REPORT Kering posted revenue of 5,512.5 million euros (6,108.7 million dollars) in the first-half of 2015, representing a rise of 17 percent on a reported basis and 3.5 percent on a comparable group structure and exchange rate basis. Exchange rate fluctuations during the six months had a positive impact on revenue. Sales growth in mature markets was once again positive with an increase of 5.5 percent based on comparable data, driven by Western Europe and Japan, while sales in emerging markets were stable.
Revenue generated outside the eurozone accounted for 79 percent of total consolidated revenue in first-half 2015. Kering’s recurring operating income amounted to 773 million euros (856.6 million dollars), down 5.4 percent from first-half 2014 on a reported basis, and consolidated recurring operating margin amounted to 14 percent. Recurring operating margin was down in luxury activities due to exchange rate fluctuations. Recurring operating margin in sport & lifestyle amounted to 2.2 percent. The group's gross margin increased 13.2 percent as reported. Consolidated EBITDA came to 972 million euros (1,077 million dollars), in line with the first-half 2014 figure as reported, and the EBITDA margin narrowed by 3 points on a reported basis to 17.6 percent.

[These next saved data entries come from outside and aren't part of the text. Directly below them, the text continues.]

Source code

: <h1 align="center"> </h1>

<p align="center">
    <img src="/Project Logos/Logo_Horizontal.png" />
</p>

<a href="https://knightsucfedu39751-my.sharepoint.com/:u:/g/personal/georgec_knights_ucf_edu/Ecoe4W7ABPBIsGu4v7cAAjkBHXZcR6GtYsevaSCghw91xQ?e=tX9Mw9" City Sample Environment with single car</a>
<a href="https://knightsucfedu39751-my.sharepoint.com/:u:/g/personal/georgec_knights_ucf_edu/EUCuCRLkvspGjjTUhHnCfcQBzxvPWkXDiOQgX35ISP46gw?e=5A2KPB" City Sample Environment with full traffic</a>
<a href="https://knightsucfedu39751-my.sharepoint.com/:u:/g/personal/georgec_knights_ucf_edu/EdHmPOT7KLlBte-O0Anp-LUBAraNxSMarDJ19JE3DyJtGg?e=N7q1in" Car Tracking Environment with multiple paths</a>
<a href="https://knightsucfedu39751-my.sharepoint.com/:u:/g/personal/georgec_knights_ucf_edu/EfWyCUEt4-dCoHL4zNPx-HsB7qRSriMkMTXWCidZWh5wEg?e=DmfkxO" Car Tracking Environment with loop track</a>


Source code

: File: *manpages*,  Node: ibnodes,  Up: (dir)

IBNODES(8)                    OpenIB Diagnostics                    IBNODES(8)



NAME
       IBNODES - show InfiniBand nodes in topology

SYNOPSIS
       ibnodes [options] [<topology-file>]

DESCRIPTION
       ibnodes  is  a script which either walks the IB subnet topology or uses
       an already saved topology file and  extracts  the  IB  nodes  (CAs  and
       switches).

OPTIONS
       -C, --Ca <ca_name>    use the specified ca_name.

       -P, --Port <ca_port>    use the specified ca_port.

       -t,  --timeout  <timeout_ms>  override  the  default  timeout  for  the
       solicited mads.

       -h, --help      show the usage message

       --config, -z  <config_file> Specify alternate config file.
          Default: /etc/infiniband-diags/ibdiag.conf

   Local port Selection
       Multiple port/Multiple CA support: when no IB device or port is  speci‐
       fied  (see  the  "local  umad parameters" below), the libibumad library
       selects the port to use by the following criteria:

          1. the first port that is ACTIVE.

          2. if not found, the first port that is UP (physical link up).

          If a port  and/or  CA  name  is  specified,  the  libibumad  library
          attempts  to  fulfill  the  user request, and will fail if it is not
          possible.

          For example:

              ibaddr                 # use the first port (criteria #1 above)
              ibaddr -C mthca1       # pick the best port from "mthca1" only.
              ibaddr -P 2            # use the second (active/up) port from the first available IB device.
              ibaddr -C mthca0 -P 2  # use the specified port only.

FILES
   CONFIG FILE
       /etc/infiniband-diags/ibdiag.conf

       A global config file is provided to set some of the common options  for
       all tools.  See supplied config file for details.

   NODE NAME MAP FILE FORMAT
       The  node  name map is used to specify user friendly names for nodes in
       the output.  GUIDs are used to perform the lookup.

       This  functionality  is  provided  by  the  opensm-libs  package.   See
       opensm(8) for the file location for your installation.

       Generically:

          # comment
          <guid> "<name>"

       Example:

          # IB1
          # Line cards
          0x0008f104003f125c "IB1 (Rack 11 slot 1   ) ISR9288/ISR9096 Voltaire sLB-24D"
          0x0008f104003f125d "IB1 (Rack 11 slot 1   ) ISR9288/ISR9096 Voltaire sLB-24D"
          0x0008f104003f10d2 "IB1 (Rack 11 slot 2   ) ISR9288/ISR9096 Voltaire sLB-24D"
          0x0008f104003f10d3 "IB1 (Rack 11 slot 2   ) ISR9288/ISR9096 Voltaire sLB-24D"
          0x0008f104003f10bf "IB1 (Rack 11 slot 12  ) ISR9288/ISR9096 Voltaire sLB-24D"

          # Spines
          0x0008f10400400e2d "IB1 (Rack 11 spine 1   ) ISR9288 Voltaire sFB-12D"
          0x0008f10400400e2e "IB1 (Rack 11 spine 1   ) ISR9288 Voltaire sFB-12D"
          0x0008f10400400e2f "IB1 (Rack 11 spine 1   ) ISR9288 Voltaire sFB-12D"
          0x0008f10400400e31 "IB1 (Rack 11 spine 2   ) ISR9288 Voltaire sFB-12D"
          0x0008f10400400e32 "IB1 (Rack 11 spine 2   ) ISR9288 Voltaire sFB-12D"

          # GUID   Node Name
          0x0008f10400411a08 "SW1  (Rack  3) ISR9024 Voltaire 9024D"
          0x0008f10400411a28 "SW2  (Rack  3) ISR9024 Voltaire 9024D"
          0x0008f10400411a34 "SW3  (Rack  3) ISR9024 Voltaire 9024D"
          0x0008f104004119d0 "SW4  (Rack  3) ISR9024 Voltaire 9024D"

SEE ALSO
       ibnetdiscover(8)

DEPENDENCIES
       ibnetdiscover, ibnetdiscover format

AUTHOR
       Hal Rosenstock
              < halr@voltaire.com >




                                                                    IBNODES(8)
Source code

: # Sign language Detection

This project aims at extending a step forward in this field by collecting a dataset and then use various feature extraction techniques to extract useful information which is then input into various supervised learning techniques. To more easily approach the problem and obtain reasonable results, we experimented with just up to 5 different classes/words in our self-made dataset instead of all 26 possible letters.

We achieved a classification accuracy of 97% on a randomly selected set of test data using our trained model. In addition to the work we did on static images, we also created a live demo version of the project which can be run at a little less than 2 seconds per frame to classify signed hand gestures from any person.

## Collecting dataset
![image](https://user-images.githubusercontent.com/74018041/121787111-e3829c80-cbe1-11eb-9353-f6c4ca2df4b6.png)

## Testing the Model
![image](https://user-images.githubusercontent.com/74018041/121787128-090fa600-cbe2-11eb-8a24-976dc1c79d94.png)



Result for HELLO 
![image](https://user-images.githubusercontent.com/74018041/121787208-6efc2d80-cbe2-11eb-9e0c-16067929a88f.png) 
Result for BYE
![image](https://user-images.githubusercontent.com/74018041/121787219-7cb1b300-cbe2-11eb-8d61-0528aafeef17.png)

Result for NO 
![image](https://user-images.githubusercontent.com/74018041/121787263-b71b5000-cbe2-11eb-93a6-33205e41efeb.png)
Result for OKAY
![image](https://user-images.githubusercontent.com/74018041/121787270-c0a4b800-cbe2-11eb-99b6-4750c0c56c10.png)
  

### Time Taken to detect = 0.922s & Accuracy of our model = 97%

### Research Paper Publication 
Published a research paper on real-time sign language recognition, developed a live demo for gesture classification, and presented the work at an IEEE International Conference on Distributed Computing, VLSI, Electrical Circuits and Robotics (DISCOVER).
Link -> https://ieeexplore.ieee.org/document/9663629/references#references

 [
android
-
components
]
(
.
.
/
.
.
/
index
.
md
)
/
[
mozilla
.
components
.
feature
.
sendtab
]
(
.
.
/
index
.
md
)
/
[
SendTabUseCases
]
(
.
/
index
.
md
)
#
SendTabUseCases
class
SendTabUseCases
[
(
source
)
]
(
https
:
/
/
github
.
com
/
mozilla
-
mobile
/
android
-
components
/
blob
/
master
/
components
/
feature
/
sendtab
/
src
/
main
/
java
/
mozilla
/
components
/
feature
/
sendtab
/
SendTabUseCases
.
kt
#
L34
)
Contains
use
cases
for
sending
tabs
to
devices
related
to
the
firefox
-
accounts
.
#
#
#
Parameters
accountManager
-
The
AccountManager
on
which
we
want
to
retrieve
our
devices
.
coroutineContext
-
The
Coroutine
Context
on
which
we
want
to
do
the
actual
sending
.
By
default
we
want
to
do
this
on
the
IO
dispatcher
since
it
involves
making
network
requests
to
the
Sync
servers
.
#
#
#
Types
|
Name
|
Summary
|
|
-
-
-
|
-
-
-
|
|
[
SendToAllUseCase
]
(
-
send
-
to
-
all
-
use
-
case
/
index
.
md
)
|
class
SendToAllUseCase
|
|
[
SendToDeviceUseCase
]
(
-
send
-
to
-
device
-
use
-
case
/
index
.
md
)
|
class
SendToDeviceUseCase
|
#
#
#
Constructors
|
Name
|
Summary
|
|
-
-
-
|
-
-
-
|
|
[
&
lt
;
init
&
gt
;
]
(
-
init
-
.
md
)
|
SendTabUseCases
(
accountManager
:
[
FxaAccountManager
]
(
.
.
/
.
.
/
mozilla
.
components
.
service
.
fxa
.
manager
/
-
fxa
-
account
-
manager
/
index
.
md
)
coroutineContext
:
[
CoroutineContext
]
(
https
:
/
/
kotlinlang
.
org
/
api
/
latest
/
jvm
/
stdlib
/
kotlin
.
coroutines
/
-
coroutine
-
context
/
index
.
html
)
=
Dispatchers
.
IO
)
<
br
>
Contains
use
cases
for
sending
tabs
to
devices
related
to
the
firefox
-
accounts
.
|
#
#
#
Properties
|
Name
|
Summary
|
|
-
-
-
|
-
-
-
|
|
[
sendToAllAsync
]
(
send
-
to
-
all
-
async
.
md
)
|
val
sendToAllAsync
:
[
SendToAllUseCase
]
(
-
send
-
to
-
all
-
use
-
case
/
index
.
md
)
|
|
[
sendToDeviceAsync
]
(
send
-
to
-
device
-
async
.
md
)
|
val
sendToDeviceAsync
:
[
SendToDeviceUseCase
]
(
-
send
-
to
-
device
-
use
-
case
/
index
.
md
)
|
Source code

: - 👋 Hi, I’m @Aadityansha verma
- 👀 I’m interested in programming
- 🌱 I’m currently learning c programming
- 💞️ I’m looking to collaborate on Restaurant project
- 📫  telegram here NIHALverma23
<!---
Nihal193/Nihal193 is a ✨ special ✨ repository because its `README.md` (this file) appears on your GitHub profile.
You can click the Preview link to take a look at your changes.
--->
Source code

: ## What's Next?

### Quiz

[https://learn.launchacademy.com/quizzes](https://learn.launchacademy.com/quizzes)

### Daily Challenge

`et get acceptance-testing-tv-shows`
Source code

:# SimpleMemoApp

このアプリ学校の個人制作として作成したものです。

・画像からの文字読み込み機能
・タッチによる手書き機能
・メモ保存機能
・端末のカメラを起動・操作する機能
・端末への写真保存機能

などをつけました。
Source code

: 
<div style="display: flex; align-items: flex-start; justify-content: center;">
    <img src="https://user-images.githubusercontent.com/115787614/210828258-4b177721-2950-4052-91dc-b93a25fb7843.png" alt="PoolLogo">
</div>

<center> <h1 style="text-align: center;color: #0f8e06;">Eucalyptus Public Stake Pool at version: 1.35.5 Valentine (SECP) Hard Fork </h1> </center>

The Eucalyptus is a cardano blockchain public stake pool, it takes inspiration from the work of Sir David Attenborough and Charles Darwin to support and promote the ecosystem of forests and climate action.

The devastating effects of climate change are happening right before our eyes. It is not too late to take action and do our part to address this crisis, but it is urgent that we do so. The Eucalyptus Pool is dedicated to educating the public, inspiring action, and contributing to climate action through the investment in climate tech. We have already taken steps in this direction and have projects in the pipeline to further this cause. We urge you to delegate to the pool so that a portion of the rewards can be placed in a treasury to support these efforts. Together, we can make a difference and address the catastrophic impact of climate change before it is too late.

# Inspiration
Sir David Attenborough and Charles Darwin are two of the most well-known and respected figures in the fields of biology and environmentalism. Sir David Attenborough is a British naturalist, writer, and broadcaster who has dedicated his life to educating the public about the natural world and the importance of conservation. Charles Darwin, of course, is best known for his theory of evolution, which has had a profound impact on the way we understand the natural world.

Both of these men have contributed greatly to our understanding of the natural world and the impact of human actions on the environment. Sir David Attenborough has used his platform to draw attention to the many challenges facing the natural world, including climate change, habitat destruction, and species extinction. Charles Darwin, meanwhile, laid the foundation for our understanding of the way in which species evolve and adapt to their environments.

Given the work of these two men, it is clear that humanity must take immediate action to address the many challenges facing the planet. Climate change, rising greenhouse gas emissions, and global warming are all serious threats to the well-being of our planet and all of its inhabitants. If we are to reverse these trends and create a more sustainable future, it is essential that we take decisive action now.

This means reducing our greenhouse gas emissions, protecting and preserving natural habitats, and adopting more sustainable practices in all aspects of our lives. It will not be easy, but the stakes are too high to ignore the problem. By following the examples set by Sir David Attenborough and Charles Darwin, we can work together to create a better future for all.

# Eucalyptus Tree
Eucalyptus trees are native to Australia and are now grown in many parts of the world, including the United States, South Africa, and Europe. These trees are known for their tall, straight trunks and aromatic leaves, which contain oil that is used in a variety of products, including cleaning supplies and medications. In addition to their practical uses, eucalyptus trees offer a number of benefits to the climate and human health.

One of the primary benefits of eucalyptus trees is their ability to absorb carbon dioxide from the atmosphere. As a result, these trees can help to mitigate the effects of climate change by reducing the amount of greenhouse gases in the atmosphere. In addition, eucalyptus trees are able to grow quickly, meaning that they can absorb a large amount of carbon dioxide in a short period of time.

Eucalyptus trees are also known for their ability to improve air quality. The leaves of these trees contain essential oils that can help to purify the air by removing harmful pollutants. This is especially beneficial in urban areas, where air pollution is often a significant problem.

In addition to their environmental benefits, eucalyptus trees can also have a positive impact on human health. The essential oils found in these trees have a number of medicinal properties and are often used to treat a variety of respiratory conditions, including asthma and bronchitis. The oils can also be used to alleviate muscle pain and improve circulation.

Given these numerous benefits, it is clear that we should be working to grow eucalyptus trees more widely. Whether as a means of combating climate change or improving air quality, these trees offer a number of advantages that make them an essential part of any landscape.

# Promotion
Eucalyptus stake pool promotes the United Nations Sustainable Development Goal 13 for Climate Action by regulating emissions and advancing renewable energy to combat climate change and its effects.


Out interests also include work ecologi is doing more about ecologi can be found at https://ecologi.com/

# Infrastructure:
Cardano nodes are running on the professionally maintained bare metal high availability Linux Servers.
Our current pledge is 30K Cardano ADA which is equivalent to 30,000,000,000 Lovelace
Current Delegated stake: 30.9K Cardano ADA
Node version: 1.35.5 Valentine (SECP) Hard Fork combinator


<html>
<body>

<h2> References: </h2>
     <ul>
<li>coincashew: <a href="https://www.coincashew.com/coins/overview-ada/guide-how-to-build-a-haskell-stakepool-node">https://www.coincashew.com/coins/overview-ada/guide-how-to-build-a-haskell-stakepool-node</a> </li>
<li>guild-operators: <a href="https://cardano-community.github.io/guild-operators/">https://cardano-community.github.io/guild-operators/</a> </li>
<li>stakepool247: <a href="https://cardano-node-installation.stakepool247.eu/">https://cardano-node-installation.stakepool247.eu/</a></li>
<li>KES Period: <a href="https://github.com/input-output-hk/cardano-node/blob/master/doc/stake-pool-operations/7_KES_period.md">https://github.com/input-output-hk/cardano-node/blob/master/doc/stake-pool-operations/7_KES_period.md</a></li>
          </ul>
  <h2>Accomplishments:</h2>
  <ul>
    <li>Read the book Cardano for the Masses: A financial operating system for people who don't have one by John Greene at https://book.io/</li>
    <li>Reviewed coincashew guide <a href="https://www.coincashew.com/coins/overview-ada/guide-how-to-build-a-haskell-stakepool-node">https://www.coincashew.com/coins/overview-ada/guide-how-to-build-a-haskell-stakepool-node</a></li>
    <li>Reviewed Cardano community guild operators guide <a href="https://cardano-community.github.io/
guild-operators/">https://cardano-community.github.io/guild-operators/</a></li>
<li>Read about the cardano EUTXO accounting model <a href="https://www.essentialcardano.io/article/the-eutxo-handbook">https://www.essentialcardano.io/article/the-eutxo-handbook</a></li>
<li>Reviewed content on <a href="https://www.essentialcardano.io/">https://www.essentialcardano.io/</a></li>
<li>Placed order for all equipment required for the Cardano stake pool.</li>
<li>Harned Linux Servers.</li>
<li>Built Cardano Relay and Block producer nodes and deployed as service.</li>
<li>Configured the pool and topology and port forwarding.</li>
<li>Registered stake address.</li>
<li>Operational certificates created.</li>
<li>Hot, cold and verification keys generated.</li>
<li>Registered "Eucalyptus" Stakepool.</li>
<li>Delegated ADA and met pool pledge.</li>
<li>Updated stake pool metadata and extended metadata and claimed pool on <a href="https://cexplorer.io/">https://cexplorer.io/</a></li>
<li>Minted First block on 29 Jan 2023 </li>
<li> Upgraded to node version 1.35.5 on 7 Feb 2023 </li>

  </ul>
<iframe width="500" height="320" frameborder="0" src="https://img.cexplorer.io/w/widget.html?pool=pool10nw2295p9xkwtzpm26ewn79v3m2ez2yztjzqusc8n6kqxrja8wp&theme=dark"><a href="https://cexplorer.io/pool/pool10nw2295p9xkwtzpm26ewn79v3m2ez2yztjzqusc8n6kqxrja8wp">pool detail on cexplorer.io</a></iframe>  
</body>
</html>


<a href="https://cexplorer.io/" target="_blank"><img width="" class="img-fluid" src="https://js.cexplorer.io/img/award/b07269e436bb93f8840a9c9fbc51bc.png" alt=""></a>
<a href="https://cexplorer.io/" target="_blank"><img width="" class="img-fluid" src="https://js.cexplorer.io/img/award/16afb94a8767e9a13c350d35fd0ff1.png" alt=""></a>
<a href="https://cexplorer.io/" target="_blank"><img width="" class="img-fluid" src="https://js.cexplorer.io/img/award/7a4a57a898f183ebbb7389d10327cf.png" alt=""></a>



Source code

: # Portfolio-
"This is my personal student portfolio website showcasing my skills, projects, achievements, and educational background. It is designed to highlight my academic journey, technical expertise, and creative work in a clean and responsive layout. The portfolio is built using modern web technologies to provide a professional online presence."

Commenting on the group’s performance, François-Henri Pinault, Kering's Chairman and Chief Executive Officer, said, “Kering delivered a sound performance in the first half of 2015, buoyed by strong sales growth in the second quarter in a volatile economic and currency environment. As we enter the second half of the year, I am fully confident in the Group's ability to combine strict management discipline with organic growth at each of our brands."
In first-half 2015, Gucci revenue was up 11.8 percent on a reported basis and down 1.6 percent based on comparable figures. Sales rose 4.6 percent in the second quarter on a comparable basis. At constant exchange rate, sales in directly operated stores increased by 3.1 percent over the first-half, fueled by strong revenue growth in the second quarter of 10.4 percent. Sales in directly operated stores over the first half were particularly brisk in Western Europe, up 13.3 percent on a comparable basis, and were lifted in the second quarter by high tourist numbers as well as by very positive trends with local clienteles. In Japan, which also enjoyed an increase in tourism, sales in directly operated stores rallied sharply in the second quarter, up 19 percent. Gucci reported recurring operating margin of 26.8 percent for the first six months.
Bottega Veneta posted revenue growth of 19.7 percent on a reported basis and of 6.4 percent based on comparable figures, with sales picking up pace in the second quarter - up 9.3 percent on a comparable basis. Directly operated stores contributing 83 percent of sales achieved robust sales growth over the half-year period showcasing increase of 7.2 percent on a comparable basis, led by a strong sales growth of 12.2 percent in the second quarter, particularly in Western Europe and Japan. Leather Goods, the brand's core business, reported solid year-on-year sales growth of 8.3 percent in the first half. Recurring operating income at Bottega Veneta jumped 10.4 percent.
Yves Saint Laurent Yves Saint Laurent again posted strong first-half revenue growth of 38.2 percent on a reported basis and 24.3 percent based on comparable figures, with sales picking up pace in the second quarter. Revenue generated by directly operated stores advanced by 25.7 percent led by a sharp increase in same-store sales. The brand delivered strong sales growth in all main product categories and across all regions. Recurring operating income surged 47.9 percent and the recurring operating margin was also up, at 13.7 percent. Other luxury brands sales were up 21.5 percent as reported and by 1 percent on a comparable basis. The couture and leather goods brands posted a sharp revenue increase of 9.1 percent on a comparable basis and by 15.3 percent in the second quarter.
Total sales of the Jewellery brands were up in the first-half, but revenue from Watches was down year on year, reflecting unfavourable market conditions. The wholesale network remains the main distribution channel for other luxury brands, accounting for 55.1percent of the total. Sales generated in the wholesale network in the first six months of 2015 were down 6.4 percent on a comparable basis, while comparable sales generated in directly operated stores rose 13.1percent. Revenue generated in mature markets rose 5.2 percent on a comparable basis, whereas business in emerging markets contracted.
Puma posted a sharp increase in first-half revenue, up 15.5 percent year on year as reported and 5.9 percent on a comparable basis, with brisk trading in the second quarter - up 7.5 percent based on comparable figures. Wholesale rose by 5.4 percent on a comparable basis, with all of the brand's main markets reporting growth. Revenue posted by Puma’s directly operated stores rose 9.3percent, with higher sales on a comparable basis. Sales of footwear increased 12.1percent based on comparable figures. Combined first-half 2015 revenue for Volcom and Electric moved up 15.3 percent as reported but dropped 1.4 percent based on constant exchange rates. Trends improved in the second quarter, with revenue up 2.6 percent based on comparable data.